WHAT IS BEING ASKED
Retype the entries below exactly, but begin at the line containing "- **Hemodynamic Disorders, Thromboembolic" and end at the last line.
((
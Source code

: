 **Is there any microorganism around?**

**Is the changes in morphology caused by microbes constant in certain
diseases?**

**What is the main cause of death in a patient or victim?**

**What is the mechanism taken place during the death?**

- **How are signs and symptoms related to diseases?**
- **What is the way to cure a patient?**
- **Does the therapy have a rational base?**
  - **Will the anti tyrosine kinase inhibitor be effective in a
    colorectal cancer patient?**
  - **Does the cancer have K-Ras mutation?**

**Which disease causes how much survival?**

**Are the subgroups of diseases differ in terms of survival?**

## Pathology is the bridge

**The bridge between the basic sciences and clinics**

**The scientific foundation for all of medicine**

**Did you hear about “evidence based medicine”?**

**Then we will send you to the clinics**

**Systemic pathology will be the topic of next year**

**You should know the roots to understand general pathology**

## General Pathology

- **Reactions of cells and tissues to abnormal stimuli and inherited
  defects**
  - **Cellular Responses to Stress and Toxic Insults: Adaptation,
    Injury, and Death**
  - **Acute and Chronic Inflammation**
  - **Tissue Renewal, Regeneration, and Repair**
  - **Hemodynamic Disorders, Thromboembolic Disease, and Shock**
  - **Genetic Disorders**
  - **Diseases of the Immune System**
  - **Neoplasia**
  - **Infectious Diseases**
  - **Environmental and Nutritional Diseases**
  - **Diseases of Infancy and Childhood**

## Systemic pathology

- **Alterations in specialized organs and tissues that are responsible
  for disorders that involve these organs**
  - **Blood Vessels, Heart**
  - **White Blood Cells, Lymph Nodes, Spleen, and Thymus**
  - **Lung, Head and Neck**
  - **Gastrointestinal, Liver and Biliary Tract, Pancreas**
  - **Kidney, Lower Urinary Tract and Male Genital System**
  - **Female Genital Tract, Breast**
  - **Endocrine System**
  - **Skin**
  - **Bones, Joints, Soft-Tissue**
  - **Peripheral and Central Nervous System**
))
EXPECTED ANSWER
  - **Hemodynamic Disorders, Thromboembolic Disease, and Shock**
  - **Genetic Disorders**
  - **Diseases of the Immune System**
  - **Neoplasia**
  - **Infectious Diseases**
  - **Environmental and Nutritional Diseases**
  - **Diseases of Infancy and Childhood**

## Systemic pathology

- **Alterations in specialized organs and tissues that are responsible
  for disorders that involve these organs**
  - **Blood Vessels, Heart**
  - **White Blood Cells, Lymph Nodes, Spleen, and Thymus**
  - **Lung, Head and Neck**
  - **Gastrointestinal, Liver and Biliary Tract, Pancreas**
  - **Kidney, Lower Urinary Tract and Male Genital System**
  - **Female Genital Tract, Breast**
  - **Endocrine System**
  - **Skin**
  - **Bones, Joints, Soft-Tissue**
  - **Peripheral and Central Nervous System**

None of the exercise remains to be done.